[33]
Advocates of the severer punishment dwelt on the enormity of the
offence. It was "one of the highest crimes man could commit," and "a
captain of a ship engaged in this traffic was guilty of murder."[34] The
law of God punished the crime with death, and any one would rather be
hanged than be enslaved.[35] It was a peculiarly deliberate crime, in
which the offender did not act in sudden passion, but had ample time for
reflection.[36] Then, too, crimes of much less magnitude are punished
with death.
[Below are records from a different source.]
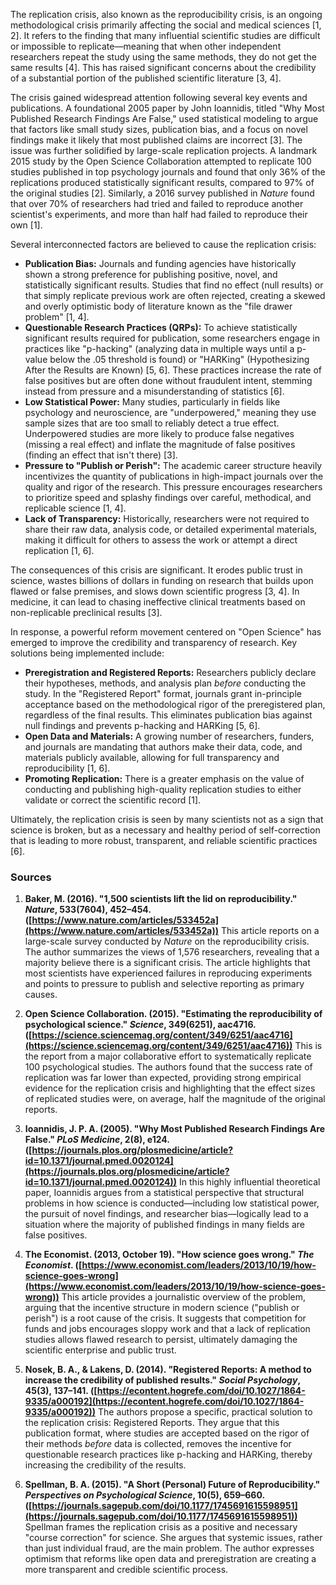 The replication crisis, also known as the reproducibility crisis, is an ongoing methodological crisis primarily affecting the social and medical sciences [1, 2]. It refers to the finding that many influential scientific studies are difficult or impossible to replicate—meaning that when other independent researchers repeat the study using the same methods, they do not get the same results [4]. This has raised significant concerns about the credibility of a substantial portion of the published scientific literature [3, 4].

The crisis gained widespread attention following several key events and publications. A foundational 2005 paper by John Ioannidis, titled "Why Most Published Research Findings Are False," used statistical modeling to argue that factors like small study sizes, publication bias, and a focus on novel findings make it likely that most published claims are incorrect [3]. The issue was further solidified by large-scale replication projects. A landmark 2015 study by the Open Science Collaboration attempted to replicate 100 studies published in top psychology journals and found that only 36% of the replications produced statistically significant results, compared to 97% of the original studies [2]. Similarly, a 2016 survey published in *Nature* found that over 70% of researchers had tried and failed to reproduce another scientist's experiments, and more than half had failed to reproduce their own [1].

Several interconnected factors are believed to cause the replication crisis:

*   **Publication Bias:** Journals and funding agencies have historically shown a strong preference for publishing positive, novel, and statistically significant results. Studies that find no effect (null results) or that simply replicate previous work are often rejected, creating a skewed and overly optimistic body of literature known as the "file drawer problem" [1, 4].
*   **Questionable Research Practices (QRPs):** To achieve statistically significant results required for publication, some researchers engage in practices like "p-hacking" (analyzing data in multiple ways until a p-value below the .05 threshold is found) or "HARKing" (Hypothesizing After the Results are Known) [5, 6]. These practices increase the rate of false positives but are often done without fraudulent intent, stemming instead from pressure and a misunderstanding of statistics [6].
*   **Low Statistical Power:** Many studies, particularly in fields like psychology and neuroscience, are "underpowered," meaning they use sample sizes that are too small to reliably detect a true effect. Underpowered studies are more likely to produce false negatives (missing a real effect) and inflate the magnitude of false positives (finding an effect that isn't there) [3].
*   **Pressure to "Publish or Perish":** The academic career structure heavily incentivizes the quantity of publications in high-impact journals over the quality and rigor of the research. This pressure encourages researchers to prioritize speed and splashy findings over careful, methodical, and replicable science [1, 4].
*   **Lack of Transparency:** Historically, researchers were not required to share their raw data, analysis code, or detailed experimental materials, making it difficult for others to assess the work or attempt a direct replication [1, 6].

The consequences of this crisis are significant. It erodes public trust in science, wastes billions of dollars in funding on research that builds upon flawed or false premises, and slows down scientific progress [3, 4]. In medicine, it can lead to chasing ineffective clinical treatments based on non-replicable preclinical results [3].

In response, a powerful reform movement centered on "Open Science" has emerged to improve the credibility and transparency of research. Key solutions being implemented include:

*   **Preregistration and Registered Reports:** Researchers publicly declare their hypotheses, methods, and analysis plan *before* conducting the study. In the "Registered Report" format, journals grant in-principle acceptance based on the methodological rigor of the preregistered plan, regardless of the final results. This eliminates publication bias against null findings and prevents p-hacking and HARKing [5, 6].
*   **Open Data and Materials:** A growing number of researchers, funders, and journals are mandating that authors make their data, code, and materials publicly available, allowing for full transparency and reproducibility [1, 6].
*   **Promoting Replication:** There is a greater emphasis on the value of conducting and publishing high-quality replication studies to either validate or correct the scientific record [1].

Ultimately, the replication crisis is seen by many scientists not as a sign that science is broken, but as a necessary and healthy period of self-correction that is leading to more robust, transparent, and reliable scientific practices [6].

### Sources

1.  **Baker, M. (2016). "1,500 scientists lift the lid on reproducibility." *Nature*, 533(7604), 452–454. ([https://www.nature.com/articles/533452a](https://www.nature.com/articles/533452a))**
    This article reports on a large-scale survey conducted by *Nature* on the reproducibility crisis. The author summarizes the views of 1,576 researchers, revealing that a majority believe there is a significant crisis. The article highlights that most scientists have experienced failures in reproducing experiments and points to pressure to publish and selective reporting as primary causes.

2.  **Open Science Collaboration. (2015). "Estimating the reproducibility of psychological science." *Science*, 349(6251), aac4716. ([https://science.sciencemag.org/content/349/6251/aac4716](https://science.sciencemag.org/content/349/6251/aac4716))**
    This is the report from a major collaborative effort to systematically replicate 100 psychological studies. The authors found that the success rate of replication was far lower than expected, providing strong empirical evidence for the replication crisis and highlighting that the effect sizes of replicated studies were, on average, half the magnitude of the original reports.

3.  **Ioannidis, J. P. A. (2005). "Why Most Published Research Findings Are False." *PLoS Medicine*, 2(8), e124. ([https://journals.plos.org/plosmedicine/article?id=10.1371/journal.pmed.0020124](https://journals.plos.org/plosmedicine/article?id=10.1371/journal.pmed.0020124))**
    In this highly influential theoretical paper, Ioannidis argues from a statistical perspective that structural problems in how science is conducted—including low statistical power, the pursuit of novel findings, and researcher bias—logically lead to a situation where the majority of published findings in many fields are false positives.

4.  **The Economist. (2013, October 19). "How science goes wrong." *The Economist*. ([https://www.economist.com/leaders/2013/10/19/how-science-goes-wrong](https://www.economist.com/leaders/2013/10/19/how-science-goes-wrong))**
    This article provides a journalistic overview of the problem, arguing that the incentive structure in modern science ("publish or perish") is a root cause of the crisis. It suggests that competition for funds and jobs encourages sloppy work and that a lack of replication studies allows flawed research to persist, ultimately damaging the scientific enterprise and public trust.

5.  **Nosek, B. A., & Lakens, D. (2014). "Registered Reports: A method to increase the credibility of published results." *Social Psychology*, 45(3), 137–141. ([https://econtent.hogrefe.com/doi/10.1027/1864-9335/a000192](https://econtent.hogrefe.com/doi/10.1027/1864-9335/a000192))**
    The authors propose a specific, practical solution to the replication crisis: Registered Reports. They argue that this publication format, where studies are accepted based on the rigor of their methods *before* data is collected, removes the incentive for questionable research practices like p-hacking and HARKing, thereby increasing the credibility of the results.

6.  **Spellman, B. A. (2015). "A Short (Personal) Future of Reproducibility." *Perspectives on Psychological Science*, 10(5), 659–660. ([https://journals.sagepub.com/doi/10.1177/1745691615598951](https://journals.sagepub.com/doi/10.1177/1745691615598951))**
    Spellman frames the replication crisis as a positive and necessary "course correction" for science. She argues that systemic issues, rather than just individual fraud, are the main problem. The author expresses optimism that reforms like open data and preregistration are creating a more transparent and credible scientific process.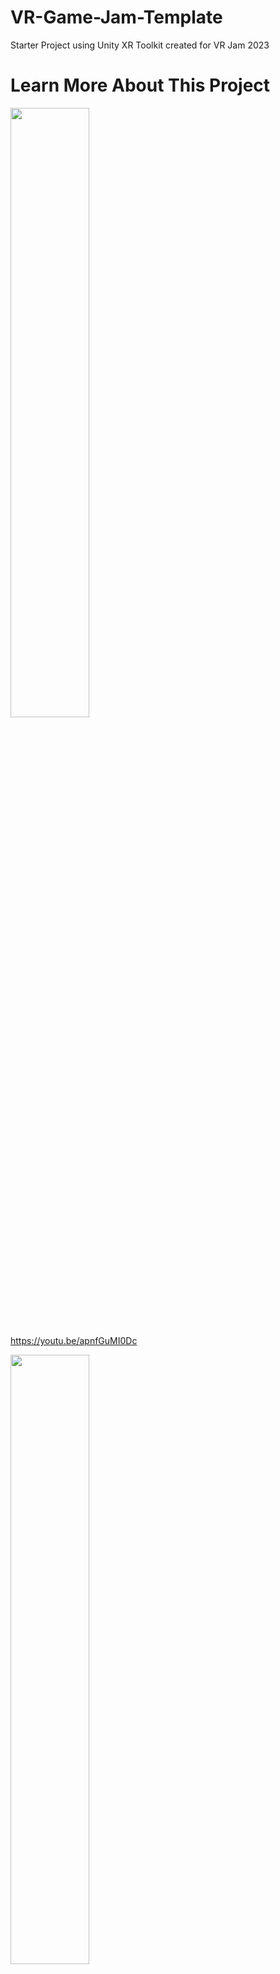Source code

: # VR-Game-Jam-Template
 Starter Project using Unity XR Toolkit created for VR Jam 2023

# Learn More About This Project
[<img src="https://i.ytimg.com/vi/apnfGuMI0Dc/maxresdefault.jpg" width="50%">](https://youtu.be/apnfGuMI0Dc)

https://youtu.be/apnfGuMI0Dc

[<img src="https://img.youtube.com/vi/bltFOq9EmyM/maxresdefault.jpg" width="50%">](https://www.youtube.com/watch?v=bltFOq9EmyM)

https://www.youtube.com/watch?v=bltFOq9EmyM&ab_channel=AbdullahShaffi

# External Ressources
This project uses a combination of these assets and tutorials :

https://youtu.be/6OT43pvUyfY

https://youtu.be/JCyJ26cIM0Y

https://kenney.nl/assets?q=audio

https://github.com/Unity-Technologies/XR-Interaction-Toolkit-Examples
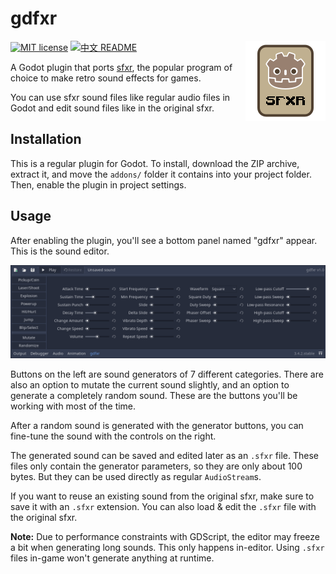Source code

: # gdfxr

<img src="icon.png?raw=true"  align="right" />

[![MIT license](https://img.shields.io/badge/license-MIT-blue.svg)](LICENSE)
[![中文 README](https://img.shields.io/badge/README-%E4%B8%AD%E6%96%87-red)](README-zh_CN.md)

A Godot plugin that ports [sfxr](https://www.drpetter.se/project_sfxr.html "DrPetter's homepage - sfxr"),
the popular program of choice to make retro sound effects for games.

You can use sfxr sound files like regular audio files in Godot and edit sound files like in the
original sfxr.

## Installation

This is a regular plugin for Godot. To install, download the ZIP archive, extract it, and move the
`addons/` folder it contains into your project folder. Then, enable the plugin in project settings.

## Usage

After enabling the plugin, you'll see a bottom panel named "gdfxr" appear.
This is the sound editor.

<p align="center">
  <img src="screenshots/editor.png?raw=true" />
</p>

Buttons on the left are sound generators of 7 different categories. There are also an option to
mutate the current sound slightly, and an option to generate a completely random sound.
These are the buttons you'll be working with most of the time.

After a random sound is generated with the generator buttons, you can fine-tune the sound with
the controls on the right.

The generated sound can be saved and edited later as an `.sfxr` file.
These files only contain the generator parameters, so they are only about 100 bytes.
But they can be used directly as regular `AudioStream`s.

If you want to reuse an existing sound from the original sfxr, make sure to save it with an
`.sfxr` extension. You can also load & edit the `.sfxr` file with the original sfxr.

**Note:** Due to performance constraints with GDScript, the editor may freeze a bit when generating
long sounds. This only happens in-editor.
Using `.sfxr` files in-game won't generate anything at runtime.
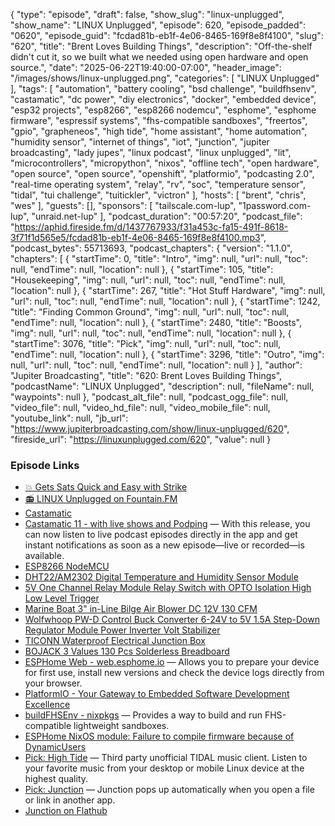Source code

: {
  "type": "episode",
  "draft": false,
  "show_slug": "linux-unplugged",
  "show_name": "LINUX Unplugged",
  "episode": 620,
  "episode_padded": "0620",
  "episode_guid": "fcdad81b-eb1f-4e06-8465-169f8e8f4100",
  "slug": "620",
  "title": "Brent Loves Building Things",
  "description": "Off-the-shelf didn't cut it, so we built what we needed using open hardware and open source.",
  "date": "2025-06-22T19:40:00-07:00",
  "header_image": "/images/shows/linux-unplugged.png",
  "categories": [
    "LINUX Unplugged"
  ],
  "tags": [
    "automation",
    "battery cooling",
    "bsd challenge",
    "buildfhsenv",
    "castamatic",
    "dc power",
    "diy electronics",
    "docker",
    "embedded device",
    "esp32 projects",
    "esp8266",
    "esp8266 nodemcu",
    "esphome",
    "esphome firmware",
    "espressif systems",
    "fhs-compatible sandboxes",
    "freertos",
    "gpio",
    "grapheneos",
    "high tide",
    "home assistant",
    "home automation",
    "humidity sensor",
    "internet of things",
    "iot",
    "junction",
    "jupiter broadcasting",
    "lady jupes",
    "linux podcast",
    "linux unplugged",
    "lit",
    "microcontrollers",
    "micropython",
    "nixos",
    "offline tech",
    "open hardware",
    "open source",
    "open source",
    "openshift",
    "platformio",
    "podcasting 2.0",
    "real-time operating system",
    "relay",
    "rv",
    "soc",
    "temperature sensor",
    "tidal",
    "tui challenge",
    "tuitickler",
    "victron"
  ],
  "hosts": [
    "brent",
    "chris",
    "wes"
  ],
  "guests": [],
  "sponsors": [
    "tailscale.com-lup",
    "1password.com-lup",
    "unraid.net-lup"
  ],
  "podcast_duration": "00:57:20",
  "podcast_file": "https://aphid.fireside.fm/d/1437767933/f31a453c-fa15-491f-8618-3f71f1d565e5/fcdad81b-eb1f-4e06-8465-169f8e8f4100.mp3",
  "podcast_bytes": 55713693,
  "podcast_chapters": {
    "version": "1.1.0",
    "chapters": [
      {
        "startTime": 0,
        "title": "Intro",
        "img": null,
        "url": null,
        "toc": null,
        "endTime": null,
        "location": null
      },
      {
        "startTime": 105,
        "title": "Housekeeping",
        "img": null,
        "url": null,
        "toc": null,
        "endTime": null,
        "location": null
      },
      {
        "startTime": 267,
        "title": "Hot Stuff Hardware",
        "img": null,
        "url": null,
        "toc": null,
        "endTime": null,
        "location": null
      },
      {
        "startTime": 1242,
        "title": "Finding Common Ground",
        "img": null,
        "url": null,
        "toc": null,
        "endTime": null,
        "location": null
      },
      {
        "startTime": 2480,
        "title": "Boosts",
        "img": null,
        "url": null,
        "toc": null,
        "endTime": null,
        "location": null
      },
      {
        "startTime": 3076,
        "title": "Pick",
        "img": null,
        "url": null,
        "toc": null,
        "endTime": null,
        "location": null
      },
      {
        "startTime": 3296,
        "title": "Outro",
        "img": null,
        "url": null,
        "toc": null,
        "endTime": null,
        "location": null
      }
    ],
    "author": "Jupiter Broadcasting",
    "title": "620: Brent Loves Building Things",
    "podcastName": "LINUX Unplugged",
    "description": null,
    "fileName": null,
    "waypoints": null
  },
  "podcast_alt_file": null,
  "podcast_ogg_file": null,
  "video_file": null,
  "video_hd_file": null,
  "video_mobile_file": null,
  "youtube_link": null,
  "jb_url": "https://www.jupiterbroadcasting.com/show/linux-unplugged/620",
  "fireside_url": "https://linuxunplugged.com/620",
  "value": null
}


### Episode Links

* [💥 Gets Sats Quick and Easy with Strike](https://strike.me/ "💥 Gets Sats Quick and Easy with Strike")
* [📻 LINUX Unplugged on Fountain.FM](https://www.fountain.fm/show/dWiuBeqpDSM86AwXRXov "📻 LINUX Unplugged  on Fountain.FM")
* [Castamatic](https://castamatic.com/ "Castamatic")
* [Castamatic 11 - with live shows and Podping](https://castamatic.com/jekyll/2025/06/20/castamatic-11/ "Castamatic 11 - with live shows and Podping") — With this release, you can now listen to live podcast episodes directly in the app and get instant notifications as soon as a new episode—live or recorded—is available.
* [ESP8266 NodeMCU](https://www.amazon.com/dp/B081CSJV2V "ESP8266 NodeMCU")
* [DHT22/AM2302 Digital Temperature and Humidity Sensor Module](https://www.amazon.com/WWZMDiB-Digital-Temperature-Humidity-Measure-40-80%E2%84%83%EF%BC%88%C2%B10-5%E2%84%83%EF%BC%89/dp/B0BTVW39R2 "DHT22/AM2302 Digital Temperature and Humidity Sensor Module")
* [5V One Channel Relay Module Relay Switch with OPTO Isolation High Low Level Trigger](https://www.amazon.com/dp/B00LW15A4W "5V One Channel Relay Module Relay Switch with OPTO Isolation High Low Level Trigger")
* [Marine Boat 3" in-Line Bilge Air Blower DC 12V 130 CFM](https://www.amazon.com/dp/B087FKHBPK?ref=cm_sw_r_cso_cp_apin_dp_9MCEJX9D94RKW4C4G6FZ "Marine Boat 3&quot; in-Line Bilge Air Blower DC 12V 130 CFM")
* [Wolfwhoop PW-D Control Buck Converter 6-24V to 5V 1.5A Step-Down Regulator Module Power Inverter Volt Stabilizer](https://www.amazon.com/dp/B076P4C42B "Wolfwhoop PW-D Control Buck Converter 6-24V to 5V 1.5A Step-Down Regulator Module Power Inverter Volt Stabilizer")
* [TICONN Waterproof Electrical Junction Box](https://www.amazon.com/dp/B0B87XSMVP "TICONN Waterproof Electrical Junction Box")
* [BOJACK 3 Values 130 Pcs Solderless Breadboard](https://www.amazon.com/BOJACK-Values-Solderless-Breadboard-Flexible/dp/B08Y59P6D1 "BOJACK 3 Values 130 Pcs Solderless Breadboard")
* [ESPHome Web - web.esphome.io](https://web.esphome.io/ "ESPHome Web - web.esphome.io") — Allows you to prepare your device for first use, install new versions and check the device logs directly from your browser.
* [PlatformIO - Your Gateway to Embedded Software Development Excellence](https://platformio.org/ "PlatformIO - Your Gateway to Embedded Software Development Excellence")
* [buildFHSEnv - nixpkgs](https://ryantm.github.io/nixpkgs/builders/special/fhs-environments/ "buildFHSEnv - nixpkgs") — Provides a way to build and run FHS-compatible lightweight sandboxes.
* [ESPHome NixOS module: Failure to compile firmware because of DynamicUsers](https://github.com/NixOS/nixpkgs/issues/339557 "ESPHome NixOS module: Failure to compile firmware because of DynamicUsers")
* [Pick: High Tide](https://github.com/Nokse22/high-tide "Pick: High Tide") — Third party unofficial TIDAL music client. Listen to your favorite music from your desktop or mobile Linux device at the highest quality.
* [Pick: Junction](https://apps.gnome.org/Junction/ "Pick: Junction") — Junction pops up automatically when you open a file or link in another app.
* [Junction on Flathub](https://flathub.org/apps/re.sonny.Junction "Junction on Flathub")
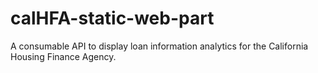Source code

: # calHFA-static-web-part
A consumable API to display loan information analytics for the California Housing Finance Agency.
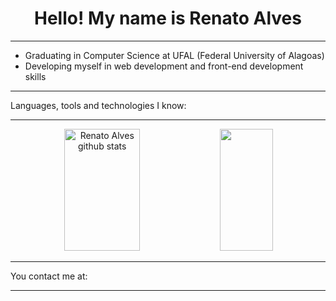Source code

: <div align="center">
  <h1>Hello! My name is Renato Alves</h1>
</div>
<hr>
<ul>
  <li>Graduating in Computer Science at UFAL (Federal University of Alagoas)</li>
  <li>Developing myself in web development and front-end development skills</li>
</ul>
<hr>
<div>
  <p>Languages, tools and technologies I know:</p>
</div>
<hr>
<div align="center">
  <img width="49%" height="195px" src="https://github-readme-stats.vercel.app/api?username=rena02to&show_icons=true&count_private=true&hide_border=true&title_color=00FF7F&icon_color=6495ED&text_color=c9d1d9&bg_color=0d1117" alt="Renato Alves github stats" /> 
  <img width="41%" height="195px" src="https://github-readme-stats.vercel.app/api/top-langs/?username=rena02to&layout=compact&hide_border=true&title_color=00FF7F&text_color=c9d1d9&bg_color=0d1117" />
</div>
<hr>
<div>
  <p>You contact me at:</p>
</div>
<hr>
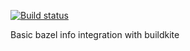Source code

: [![Build status](https://badge.buildkite.com/31a95cf791ce663d41decccf74afe3c99f2bf76d765c6d9a8e.svg)](https://buildkite.com/flarebuild/buildkite-example)

Basic bazel info integration with buildkite
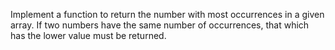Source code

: Implement a function to return the number with most occurrences in a given array. If two numbers have the same number of occurrences, that which has the lower value must be returned.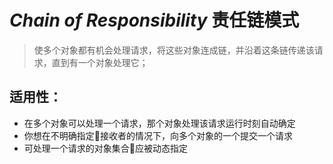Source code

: # ***Chain of Responsibility*** 责任链模式
>使多个对象都有机会处理请求，将这些对象连成链，并沿着这条链传递该请求，直到有一个对象处理它；

## 适用性：
* 在多个对象可以处理一个请求，那个对象处理该请求运行时刻自动确定
* 你想在不明确指定接收者的情况下，向多个对象的一个提交一个请求
* 可处理一个请求的对象集合应被动态指定


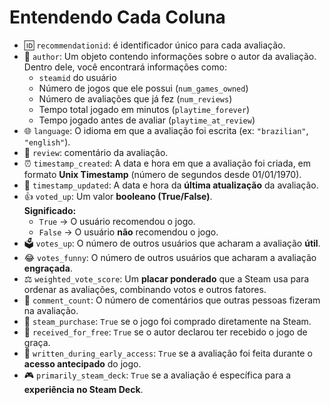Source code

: # Entendendo Cada Coluna

- 🆔 `recommendationid`: é identificador único para cada avaliação.  
- 👤 `author`: Um objeto contendo informações sobre o autor da avaliação. Dentro dele, você encontrará informações como: 
    - `steamid` do usuário  
    - Número de jogos que ele possui (`num_games_owned`)  
    - Número de avaliações que já fez (`num_reviews`)  
    - Tempo total jogado em minutos (`playtime_forever`)
    - Tempo jogado antes de avaliar (`playtime_at_review`)
- 🌐 `language`: O idioma em que a avaliação foi escrita (ex: `"brazilian"`, `"english"`).  
- 💬 `review`: comentário da avaliação.  
- ⏰ `timestamp_created`: A data e hora em que a avaliação foi criada, em formato **Unix Timestamp** (número de segundos desde 01/01/1970).  
- 🔁 `timestamp_updated`: A data e hora da **última atualização** da avaliação.  
- 👍 `voted_up`: Um valor **booleano (True/False)**.  
    **Significado:**  
    - `True` → O usuário recomendou o jogo.  
    - `False` → O usuário **não** recomendou o jogo.  
- 🗳️ `votes_up`: O número de outros usuários que acharam a avaliação **útil**.  
- 😂 `votes_funny`: O número de outros usuários que acharam a avaliação **engraçada**.
- ⚖️ `weighted_vote_score`: Um **placar ponderado** que a Steam usa para ordenar as avaliações, combinando votos e outros fatores.  
- 💬 `comment_count`: O número de comentários que outras pessoas fizeram na avaliação.
- 💸 `steam_purchase`: `True` se o jogo foi comprado diretamente na Steam.  
-  🎁 `received_for_free`: `True` se o autor declarou ter recebido o jogo de graça.
-  🧪 `written_during_early_access`: `True` se a avaliação foi feita durante o **acesso antecipado** do jogo.  
- 🎮 `primarily_steam_deck`: `True` se a avaliação é específica para a **experiência no Steam Deck**.
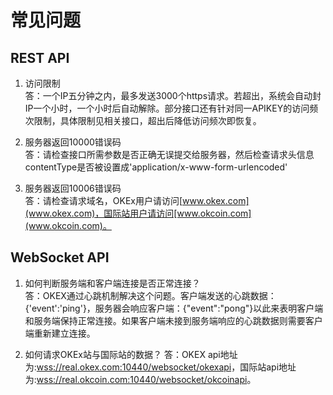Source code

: # 常见问题    

## REST API

1. 访问限制     
答：一个IP五分钟之内，最多发送3000个https请求。若超出，系统会自动封IP一个小时，一个小时后自动解除。部分接口还有针对同一APIKEY的访问频次限制，具体限制见相关接口，超出后降低访问频次即恢复。       

2. 服务器返回10000错误码    
答：请检查接口所需参数是否正确无误提交给服务器，然后检查请求头信息contentType是否被设置成'application/x-www-form-urlencoded'

3. 服务器返回10006错误码    
答：请检查请求域名，OKEx用户请访问[www.okex.com](www.okex.com)，国际站用户请访问[www.okcoin.com](www.okcoin.com)。      
    
## WebSocket API    

1. 如何判断服务端和客户端连接是否正常连接？     
答：OKEX通过心跳机制解决这个问题。客户端发送的心跳数据：{'event':'ping'}，服务器会响应客户端：{"event":"pong"}以此来表明客户端和服务端保持正常连接。如果客户端未接到服务端响应的心跳数据则需要客户端重新建立连接。

2. 如何请求OKEx站与国际站的数据？
答：OKEX api地址为:[wss://real.okex.com:10440/websocket/okexapi](wss://real.okex.com:10440/websocket/okexapi)，国际站api地址为:[wss://real.okcoin.com:10440/websocket/okcoinapi](wss://real.okcoin.com:10440/websocket/okcoinapi)。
Shall we punish the stealer of $50 with death, and the
man-stealer with imprisonment only?[37] Piracy, forgery, and fraudulent
sinking of vessels are punishable with death, "yet these are crimes only
against property; whereas the importation of slaves, a crime committed
against the liberty of man, and inferior only to murder or treason, is
accounted nothing but a misdemeanor."[38] Here, indeed, lies the remedy
for the evil of freeing illegally imported Negroes,--in making the
penalty so severe that none will be brought in; if the South is sincere,
"they will unite to a man to execute the law."[39] To free such Negroes
is dangerous; to enslave them, wrong; to return them, impracticable; to
indenture them, difficult,--therefore, by a death penalty, keep them
from being imported.[40] Here the East had a chance to throw back the
taunts of the South, by urging the South to unite with them in hanging
the New England slave-traders, assuring the South that "so far from
charging their Southern brethren with cruelty or severity in hanging
them, they would acknowledge the favor with gratitude.